Nach dem Zusammenbruch des Nazireiches fing er in dem zerstörten Berlin sofort an, seine besondere spirituelle Botschaft zu verkündigen.  Aufgrund vieler persönlicher Erfahrungen war er inzwischen  zu einem überzeugten Pneumatiker und Mystiker geworden. Ewald Nörr hat diese Überzeugung  auch seinen früheren kirchlichen und freikirchlichen Freunden gegenüber verfochten, mußte aber erleben, daß sich diese nun von ihm abwandten. Er hat jedoch den von ihm eingeschlagenen und konsequent durchgeführten Weg niemals bereut und fand viele neue Freunde in den Kreisen der  Esoteriker und Mystiker. Während einer Tagung in der Schweiz wurde er, der selbst u.a. verschiedene Briefe des Paulus übersetzt hatte, einmal nach der besten Bibelübersetzung gefragt. Darauf gab er folgende Antwort:

"Wissen Sie, welches die beste Bibel nach paulinischer Meinung ist? Paulus sagt: 'Ihr sollt lebendige Briefe sein, nicht geschrieben mit Tinte und Feder auf Pergament, sondern mit dem Griffel des ewigen Geistes in eure Herzen hinein!' Es geht um das Leben aus dem Geist und nicht aus dem Buchstaben. Jeder spirituell eingestellte Mensch sollte aus dem Geist leben. Dann wird er dem anderen dienen können, wie dieser es braucht. Dann wird er vor allen Dingen auch eines erlangen, und das ist sehr wichtig: eine königliche Freiheit.
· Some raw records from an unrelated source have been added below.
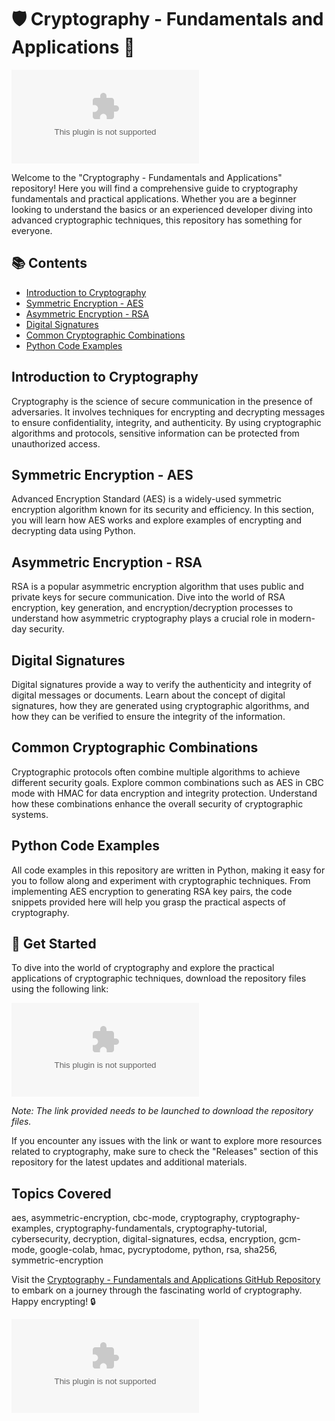 
# 🛡️ Cryptography - Fundamentals and Applications 📜

![Cryptography](https://github.com/perfectkiddo/Cryptography--Fundamentals-and-Applications/releases/download/v2.0/Software.zip)

Welcome to the "Cryptography - Fundamentals and Applications" repository! Here you will find a comprehensive guide to cryptography fundamentals and practical applications. Whether you are a beginner looking to understand the basics or an experienced developer diving into advanced cryptographic techniques, this repository has something for everyone.

## 📚 Contents
- [Introduction to Cryptography](#introduction-to-cryptography)
- [Symmetric Encryption - AES](#symmetric-encryption-aes)
- [Asymmetric Encryption - RSA](#asymmetric-encryption-rsa)
- [Digital Signatures](#digital-signatures)
- [Common Cryptographic Combinations](#common-cryptographic-combinations)
- [Python Code Examples](#python-code-examples)

## Introduction to Cryptography
Cryptography is the science of secure communication in the presence of adversaries. It involves techniques for encrypting and decrypting messages to ensure confidentiality, integrity, and authenticity. By using cryptographic algorithms and protocols, sensitive information can be protected from unauthorized access.

## Symmetric Encryption - AES
Advanced Encryption Standard (AES) is a widely-used symmetric encryption algorithm known for its security and efficiency. In this section, you will learn how AES works and explore examples of encrypting and decrypting data using Python.

## Asymmetric Encryption - RSA
RSA is a popular asymmetric encryption algorithm that uses public and private keys for secure communication. Dive into the world of RSA encryption, key generation, and encryption/decryption processes to understand how asymmetric cryptography plays a crucial role in modern-day security.

## Digital Signatures
Digital signatures provide a way to verify the authenticity and integrity of digital messages or documents. Learn about the concept of digital signatures, how they are generated using cryptographic algorithms, and how they can be verified to ensure the integrity of the information.

## Common Cryptographic Combinations
Cryptographic protocols often combine multiple algorithms to achieve different security goals. Explore common combinations such as AES in CBC mode with HMAC for data encryption and integrity protection. Understand how these combinations enhance the overall security of cryptographic systems.

## Python Code Examples
All code examples in this repository are written in Python, making it easy for you to follow along and experiment with cryptographic techniques. From implementing AES encryption to generating RSA key pairs, the code snippets provided here will help you grasp the practical aspects of cryptography.

## 🚀 Get Started
To dive into the world of cryptography and explore the practical applications of cryptographic techniques, download the repository files using the following link:

[![Download Repository](https://github.com/perfectkiddo/Cryptography--Fundamentals-and-Applications/releases/download/v2.0/Software.zip)](https://github.com/perfectkiddo/Cryptography--Fundamentals-and-Applications/releases/download/v2.0/Software.zip)

*Note: The link provided needs to be launched to download the repository files.*

If you encounter any issues with the link or want to explore more resources related to cryptography, make sure to check the "Releases" section of this repository for the latest updates and additional materials.

## Topics Covered
aes, asymmetric-encryption, cbc-mode, cryptography, cryptography-examples, cryptography-fundamentals, cryptography-tutorial, cybersecurity, decryption, digital-signatures, ecdsa, encryption, gcm-mode, google-colab, hmac, pycryptodome, python, rsa, sha256, symmetric-encryption

Visit the [Cryptography - Fundamentals and Applications GitHub Repository](https://github.com/perfectkiddo/Cryptography--Fundamentals-and-Applications/releases/download/v2.0/Software.zip) to embark on a journey through the fascinating world of cryptography. Happy encrypting! 🔒

![Cryptocurrency](https://github.com/perfectkiddo/Cryptography--Fundamentals-and-Applications/releases/download/v2.0/Software.zip)
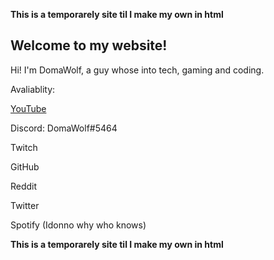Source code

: **This is a temporarely site til I make my own in html**

## Welcome to my website!

Hi! I'm DomaWolf, a guy whose into tech, gaming and coding.

Avaliablity:
<p>
 <a href="https://www.youtube.com/channel/UCrrho_IT_Q85KPlqjTtHttQ">YouTube</a> 
</p>
<p>Discord: DomaWolf#5464</p>
<p>Twitch</p>
<p>GitHub</p>
<p>Reddit</p>
<p>Twitter</p>
<p>Spotify (Idonno why who knows)</p>

**This is a temporarely site til I make my own in html**

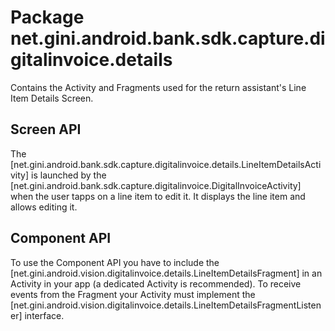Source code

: # Package net.gini.android.bank.sdk.capture.digitalinvoice.details

Contains the Activity and Fragments used for the return assistant's Line Item Details Screen.

## Screen API

The [net.gini.android.bank.sdk.capture.digitalinvoice.details.LineItemDetailsActivity] is launched by the
[net.gini.android.bank.sdk.capture.digitalinvoice.DigitalInvoiceActivity] when the user tapps on a line item to edit it. It displays the line item and
allows editing it.

## Component API

To use the Component API you have to include the [net.gini.android.vision.digitalinvoice.details.LineItemDetailsFragment] in an Activity in
your app (a dedicated Activity is recommended). To receive events from the Fragment your Activity must implement the
[net.gini.android.vision.digitalinvoice.details.LineItemDetailsFragmentListener] interface.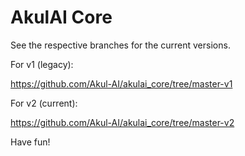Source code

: # AkulAI Core

See the respective branches for the current versions.

For v1 (legacy):

https://github.com/Akul-AI/akulai_core/tree/master-v1

For v2 (current):

https://github.com/Akul-AI/akulai_core/tree/master-v2

Have fun!
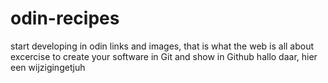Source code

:# odin-recipes
start developing in odin
links and images, that is what the web is all about
excercise to create your software in Git and show in Github
hallo daar, hier een wijzigingetjuh
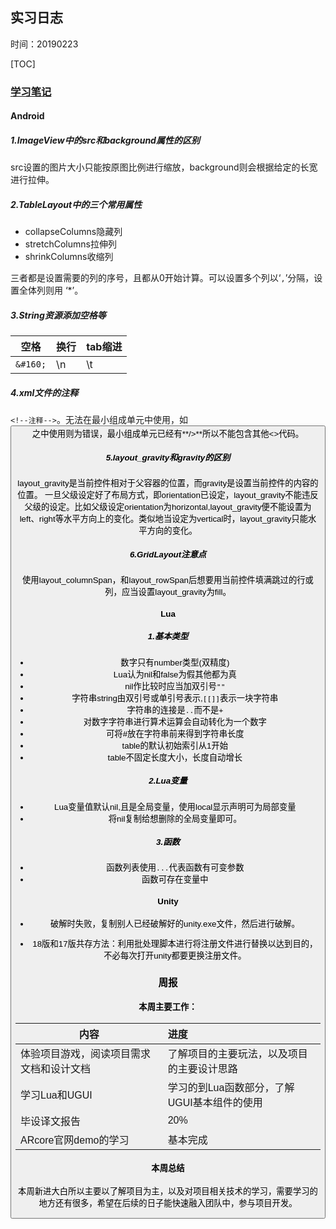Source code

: ## 实习日志

时间：20190223

[TOC]

### [学习笔记](https://github.com/zwwygw/Notes/blob/master/%E5%85%AC%E5%8F%B8%E5%AE%9E%E4%B9%A0/20190223.md)

#### Android

##### 1.ImageView中的src和background属性的区别

src设置的图片大小只能按原图比例进行缩放，background则会根据给定的长宽进行拉伸。

##### 2.TableLayout中的三个常用属性

- collapseColumns隐藏列
- stretchColumns拉伸列
- shrinkColumns收缩列

三者都是设置需要的列的序号，且都从0开始计算。可以设置多个列以‘`,`’分隔，设置全体列则用 ‘*’。

##### 3.String资源添加空格等

空格|换行|tab缩进
--|:--|:--
 `&#160;` | \n |\t

##### 4.xml文件的注释

`<!--注释-->`。无法在最小组成单元中使用，如<Button />之中使用则为错误，最小组成单元已经有**/>**所以不能包含其他<>代码。

##### 5.layout_gravity和gravity的区别

layout_gravity是当前控件相对于父容器的位置，而gravity是设置当前控件的内容的位置。
一旦父级设定好了布局方式，即orientation已设定，layout_gravity不能违反父级的设定。比如父级设定orientation为horizontal,layout_gravity便不能设置为left、right等水平方向上的变化。类似地当设定为vertical时，layout_gravity只能水平方向的变化。

##### 6.GridLayout注意点

使用layout_columnSpan，和layout_rowSpan后想要用当前控件填满跳过的行或列，应当设置layout_gravity为fill。

#### Lua

##### 1.基本类型

- 数字只有number类型(双精度)
- Lua认为nil和false为假其他都为真
- nil作比较时应当加双引号`""`
- 字符串string由双引号或单引号表示,`[[]]`表示一块字符串
- 字符串的连接是`..`而不是`+`
- 对数字字符串进行算术运算会自动转化为一个数字
- 可将#放在字符串前来得到字符串长度
- table的默认初始索引从1开始
- table不固定长度大小，长度自动增长

##### 2.Lua变量

- Lua变量值默认nil,且是全局变量，使用local显示声明可为局部变量
- 将nil复制给想删除的全局变量即可。

##### 3.函数

- 函数列表使用`...`代表函数有可变参数
- 函数可存在变量中

#### Unity

- 破解时失败，复制别人已经破解好的unity.exe文件，然后进行破解。

- 18版和17版共存方法：利用批处理脚本进行将注册文件进行替换以达到目的，不必每次打开unity都要更换注册文件。



### 周报

#### 本周主要工作：

内容|进度
--|:--
 体验项目游戏，阅读项目需求文档和设计文档 |了解项目的主要玩法，以及项目的主要设计思路
 学习Lua和UGUI                            |学习的到Lua函数部分，了解UGUI基本组件的使用
 毕设译文报告                             |20%
 ARcore官网demo的学习                     |基本完成

#### 本周总结

本周新进大白所以主要以了解项目为主，以及对项目相关技术的学习，需要学习的地方还有很多，希望在后续的日子能快速融入团队中，参与项目开发。

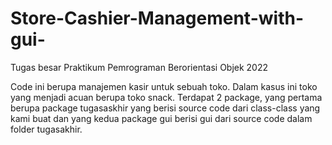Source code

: # Store-Cashier-Management-with-gui-
Tugas besar Praktikum Pemrograman Berorientasi Objek 2022

Code ini berupa manajemen kasir untuk sebuah toko. Dalam kasus ini toko yang menjadi acuan berupa toko snack.
Terdapat 2 package, yang pertama berupa package tugasaskhir yang berisi source code dari class-class yang kami buat dan yang kedua package gui berisi gui dari source code dalam folder tugasakhir.

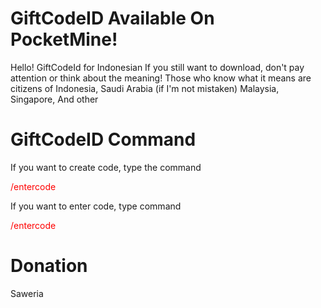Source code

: # GiftCodeID Available On PocketMine!
<div>Hello! GiftCodeId for Indonesian If you still want to download, don't pay attention or think about the meaning! Those who know what it means are citizens of Indonesia, Saudi Arabia (if I'm not mistaken) Malaysia, Singapore, And other </div>

# GiftCodeID Command

If you want to create code, type the command
<div class="createcode">
  <div>/entercode</div>
</div>

<p> If you want to enter code, type command</p>
<div class="entercode">
  <div>/entercode</div>
</div>

# Donation
<a href="https://saweria.co/NurAzliYT" type="blank_"><div>Saweria</div></a>

<style>
  * {
    text-decoration: none;
  }
  .entercode {
    color: red;
  }
  .createcode {
    color: red;
  }
</style>
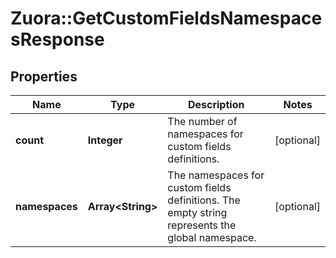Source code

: # Zuora::GetCustomFieldsNamespacesResponse

## Properties
Name | Type | Description | Notes
------------ | ------------- | ------------- | -------------
**count** | **Integer** | The number of namespaces for custom fields definitions.  | [optional] 
**namespaces** | **Array&lt;String&gt;** | The namespaces for custom fields definitions. The empty string represents the global namespace.  | [optional] 



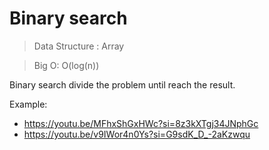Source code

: # Binary search 

> Data Structure : 
Array

> Big O: 
O(log(n))


Binary search divide the problem until reach the result.

Example:

* https://youtu.be/MFhxShGxHWc?si=8z3kXTgj34JNphGc
* https://youtu.be/v9IWor4n0Ys?si=G9sdK_D_-2aKzwqu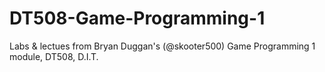 # DT508-Game-Programming-1
Labs &amp; lectues from Bryan Duggan's (@skooter500) Game Programming 1 module, DT508, D.I.T.
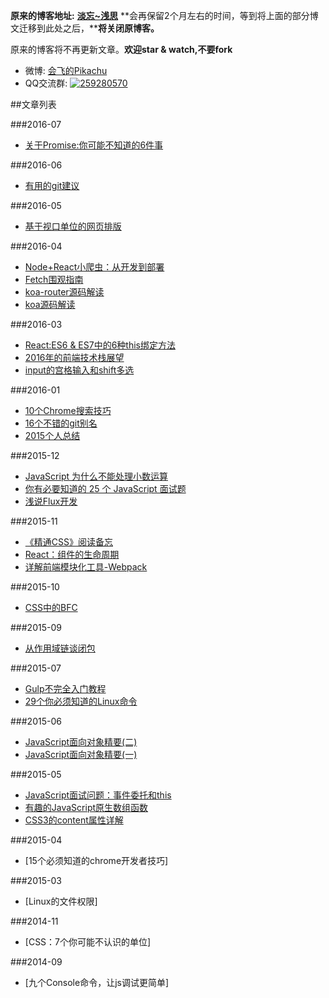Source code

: **原来的博客地址:** [**淡忘~浅思**](http://www.ido321.com/) **会再保留2个月左右的时间，等到将上面的部分博文迁移到此处之后，****将关闭原博客。**

原来的博客将不再更新文章。**欢迎star & watch,不要fork**

* 微博: <a href='http://weibo.com/rebgin' target='_blank'>会飞的Pikachu</a>
* QQ交流群: [![259280570](http://pub.idqqimg.com/wpa/images/group.png)](http://shang.qq.com/wpa/qunwpa?idkey=457dead858ccbda1b670f91229e334695619cb9f891b433301ac3dd780d1ecaa)

##文章列表

###2016-07
 * [关于Promise:你可能不知道的6件事](https://github.com/dwqs/blog/issues/1)
 
###2016-06
 * [有用的git建议](https://github.com/dwqs/blog/issues/4)
 
###2016-05
 * [基于视口单位的网页排版](https://github.com/dwqs/blog/issues/5)
 
###2016-04
 * [Node+React小爬虫：从开发到部署](https://github.com/dwqs/blog/issues/6)
 * [Fetch围观指南](https://github.com/dwqs/blog/issues/7)
 * [koa-router源码解读](https://github.com/dwqs/blog/issues/8)
 * [koa源码解读](https://github.com/dwqs/blog/issues/9)

###2016-03
 * [React:ES6 & ES7中的6种this绑定方法](https://github.com/dwqs/blog/issues/10)
 * [2016年的前端技术栈展望](https://github.com/dwqs/blog/issues/11)
 * [input的宫格输入和shift多选](https://github.com/dwqs/blog/issues/12)
 
###2016-01
 * [10个Chrome搜索技巧](https://github.com/dwqs/blog/issues/2)
 * [16个不错的git别名](https://github.com/dwqs/blog/issues/3)
 * [2015个人总结](https://github.com/dwqs/blog/issues/13)
 
###2015-12
 * [JavaScript 为什么不能处理小数运算](https://github.com/dwqs/blog/issues/16)
 * [你有必要知道的 25 个 JavaScript 面试题](https://github.com/dwqs/blog/issues/17)
 * [浅说Flux开发](https://github.com/dwqs/blog/issues/14)
 
###2015-11
 * [《精通CSS》阅读备忘](https://github.com/dwqs/blog/issues/20)
 * [React：组件的生命周期](https://github.com/dwqs/blog/issues/15)
 * [详解前端模块化工具-Webpack](https://github.com/dwqs/blog/issues/21)
 
###2015-10
 * [CSS中的BFC](https://github.com/dwqs/blog/issues/22)
 
###2015-09
 * [从作用域链谈闭包](https://github.com/dwqs/blog/issues/18)
 
###2015-07
 * [Gulp不完全入门教程](https://github.com/dwqs/blog/issues/23)
 * [29个你必须知道的Linux命令](https://github.com/dwqs/blog/issues/24)

###2015-06
 * [JavaScript面向对象精要(二)](https://github.com/dwqs/blog/issues/25)
 * [JavaScript面向对象精要(一)](https://github.com/dwqs/blog/issues/26)
 
 
###2015-05 
 * [JavaScript面试问题：事件委托和this](https://github.com/dwqs/blog/issues/19)
 * [有趣的JavaScript原生数组函数](https://github.com/dwqs/blog/issues/27)
 * [CSS3的content属性详解](https://github.com/dwqs/blog/issues/28)

###2015-04
 * [15个必须知道的chrome开发者技巧]

###2015-03
 * [Linux的文件权限]
 
###2014-11
 * [CSS：7个你可能不认识的单位]

###2014-09
 * [九个Console命令，让js调试更简单]



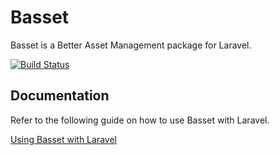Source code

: # Basset

Basset is a Better Asset Management package for Laravel.

[![Build Status](https://secure.travis-ci.org/jasonlewis/basset.png)](http://travis-ci.org/jasonlewis/basset)

## Documentation

Refer to the following guide on how to use Basset with Laravel.

[Using Basset with Laravel](http://jasonlewis.me/code/basset)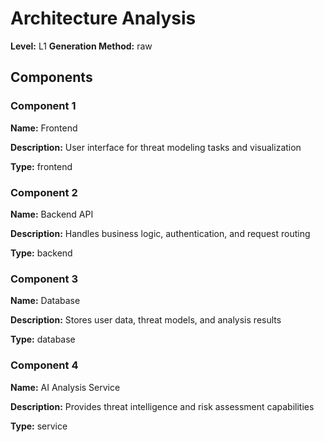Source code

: # Architecture Analysis

**Level:** L1
**Generation Method:** raw

## Components

### Component 1

**Name:** Frontend

**Description:** User interface for threat modeling tasks and visualization

**Type:** frontend

### Component 2

**Name:** Backend API

**Description:** Handles business logic, authentication, and request routing

**Type:** backend

### Component 3

**Name:** Database

**Description:** Stores user data, threat models, and analysis results

**Type:** database

### Component 4

**Name:** AI Analysis Service

**Description:** Provides threat intelligence and risk assessment capabilities

**Type:** service

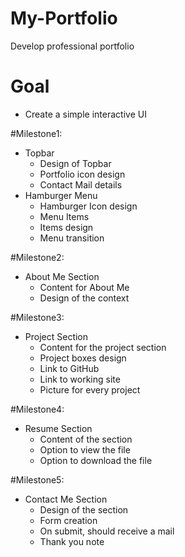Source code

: # My-Portfolio
Develop professional portfolio

# Goal

- Create a simple interactive UI

#Milestone1:
- Topbar 
   * Design of Topbar
   * Portfolio icon design
   * Contact Mail details
- Hamburger Menu
   * Hamburger Icon design
   * Menu Items
   * Items design
   * Menu transition
 
 
 #Milestone2:
 - About Me Section
   * Content for About Me
   * Design of the context
 
 
 #Milestone3:
 - Project Section
   * Content for the project section
   * Project boxes design
   * Link to GitHub
   * Link to working site
   * Picture for every project

#Milestone4:
- Resume Section
  * Content of the section
  * Option to view the file
  * Option to download the file

#Milestone5:
- Contact Me Section
  * Design of the section
  * Form creation
  * On submit, should receive a mail
  * Thank you note
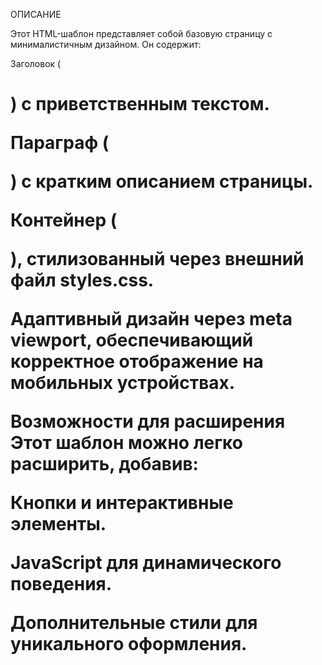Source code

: ОПИСАНИЕ 


Этот HTML-шаблон представляет собой базовую страницу с минималистичным дизайном. Он содержит:

Заголовок (<h1>) с приветственным текстом.

Параграф (<p>) с кратким описанием страницы.

Контейнер (<div class="container">), стилизованный через внешний файл styles.css.

Адаптивный дизайн через meta viewport, обеспечивающий корректное отображение на мобильных устройствах.

Возможности для расширения
Этот шаблон можно легко расширить, добавив:

Кнопки и интерактивные элементы.

JavaScript для динамического поведения.

Дополнительные стили для уникального оформления.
Diese wünsche ich besonders unserer Jugend und auch den Alten und den Frauen. Wir werden sie bald sehr nötig haben. Wir können schon die Signale einer großen Auseinandersetzung näher und näher kommen hören für Europa, die USA, den schwarzen Erdteil und Lateinamerika. Diese Auseinandersetzung ist unausweichlich. Dabei wird sich keiner an irgendeine Weltanschauung anlehnen können, an keine Kirche, keine Denomination, auch nicht an eine Philosophie. Bei dieser Auseinandersetzung wird der Mensch letztlich ganz allein stehen."

Ewald Nörr kam in seinen Vorträgen und Aussprachen immer wieder auf die Erfahrungen in den Kellern der Gestapo zu sprechen, die er machte, als er von der Gestapo abgeholt und verhört wurde. In dieser Zeit befand er sich "jenseits der Todeslinie". Er berichtet darüber:

"Als ich als Gestapo-Gefangener in der Todeszelle in der Nähe des Alexanderplatzes war, stand ich ganz allein. Da flog mir ein kleiner Zettel durch das Kellerfenster hinein in meine Zelle, in der es kein Bett und keinen Stuhl, nichts gab, und das war ein abgerissener Zettel von einem katholischen Kirchenblatt. Ich hob ihn auf, küsste ihn und sagte: 'So grüßt du mich also, Vater!' Mir kam es nicht auf die Denomination, auf die Religion, auf das Bekenntnis an. Ich stand ja ganz allein, die drei roten Kreuze auf dem Aktenbogen, die bedeuteten: Jede Rückkehr unerwünscht! - Und dann kam ich in Situationen, in denen es mir nicht möglich war, irgendeine religiöse Schrift zu lesen, das war einfach unmöglich. So musste ich aus dem leben, was innerlich vorhanden war. Das sieht dann ganz anders aus."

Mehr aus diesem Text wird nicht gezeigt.